Yes, I like your idea of a "NoGeneID" line in the top "N_" section of ReadsPerGene.out.tab. That makes it very obvious and able to be accounted for when the counts are parsed.

Thanks!
Monica

@benslack19
Copy link

Hi @monicabritton , are you also trying a different counting method by any chance?

I'm evaluating counts from STAR BAM files but using featureCounts. I had to convert the NCBI GFF to GTF using this and a custom script to make the "gene_id" tag start first.

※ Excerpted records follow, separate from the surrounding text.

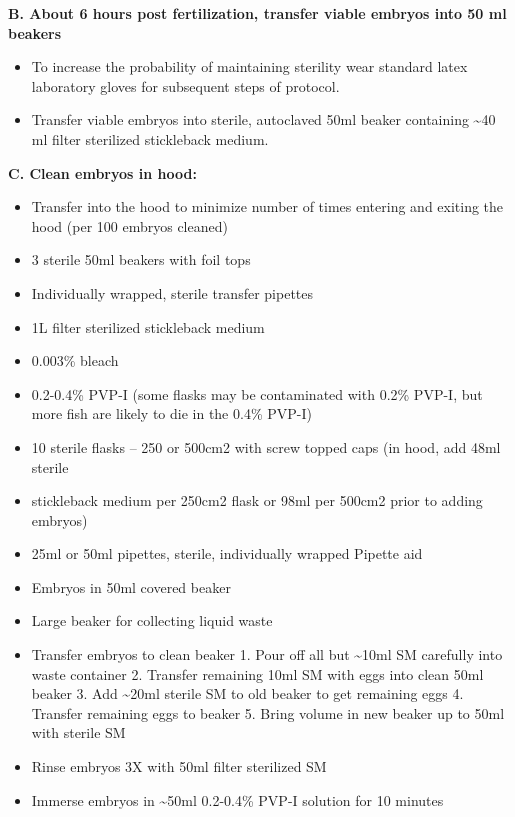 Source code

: \documentclass[
]{book}
\providecommand{\tightlist}{%
  \setlength{\itemsep}{0pt}\setlength{\parskip}{0pt}}
\begin{document}
\textbf{B. About 6 hours post fertilization, transfer viable embryos into 50 ml beakers}

\begin{itemize}
\tightlist
\item
  To increase the probability of maintaining sterility wear standard latex laboratory gloves for subsequent steps of protocol.
\item
  Transfer viable embryos into sterile, autoclaved 50ml beaker containing \textasciitilde40 ml filter sterilized stickleback medium.
\end{itemize}

\textbf{C. Clean embryos in hood:}

\begin{itemize}
\tightlist
\item
  Transfer into the hood to minimize number of times entering and exiting the hood (per 100 embryos cleaned)
\item
  3 sterile 50ml beakers with foil tops
\item
  Individually wrapped, sterile transfer pipettes
\item
  1L filter sterilized stickleback medium
\item
  0.003\% bleach
\item
  0.2-0.4\% PVP-I (some flasks may be contaminated with 0.2\% PVP-I, but more fish are likely to die in the 0.4\% PVP-I)
\item
  10 sterile flasks -- 250 or 500cm2 with screw topped caps (in hood, add 48ml sterile
\item
  stickleback medium per 250cm2 flask or 98ml per 500cm2 prior to adding embryos)
\item
  25ml or 50ml pipettes, sterile, individually wrapped Pipette aid
\item
  Embryos in 50ml covered beaker
\item
  Large beaker for collecting liquid waste
\item
  Transfer embryos to clean beaker
  1. Pour off all but \textasciitilde10ml SM carefully into waste container
  2. Transfer remaining 10ml SM with eggs into clean 50ml beaker
  3. Add \textasciitilde20ml sterile SM to old beaker to get remaining eggs
  4. Transfer remaining eggs to beaker
  5. Bring volume in new beaker up to 50ml with sterile SM
\item
  Rinse embryos 3X with 50ml filter sterilized SM
\item
  Immerse embryos in \textasciitilde50ml 0.2-0.4\% PVP-I solution for 10 minutes

\end{itemize}
\end{document}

I was curious what people's experiences are with using the -quantMode GeneCounts feature within STAR versus another quantifier like featureCounts.

@monicabritton
Copy link
Author

Hi @benslack19 , I have used featureCounts occasionally, if I need to "re-count" an existing bam, and don't want to re-run the alignment for some reason. If the reads in the bam are PE, then it is necessary to "repair" the bam file to make it name sorted, rather than Coordinate sorted, which takes time and server space, so with PE reads it's probably faster to just re-run STAR, unless you already have the name-sorted bam.

I have run featureCounts using gff3 without converting to GTF, but I almost always make edits to NCBI gff3 files, even when I use them with STAR, primarily because of fields like:
Dbxref=Genbank:NP_148939.1,GeneID:803438
as well as inconsistencies within the gff3 files. I'm not sure if converting to GTF eliminates all of these?

@benslack19
Copy link

Thanks @monicabritton . This is very helpful.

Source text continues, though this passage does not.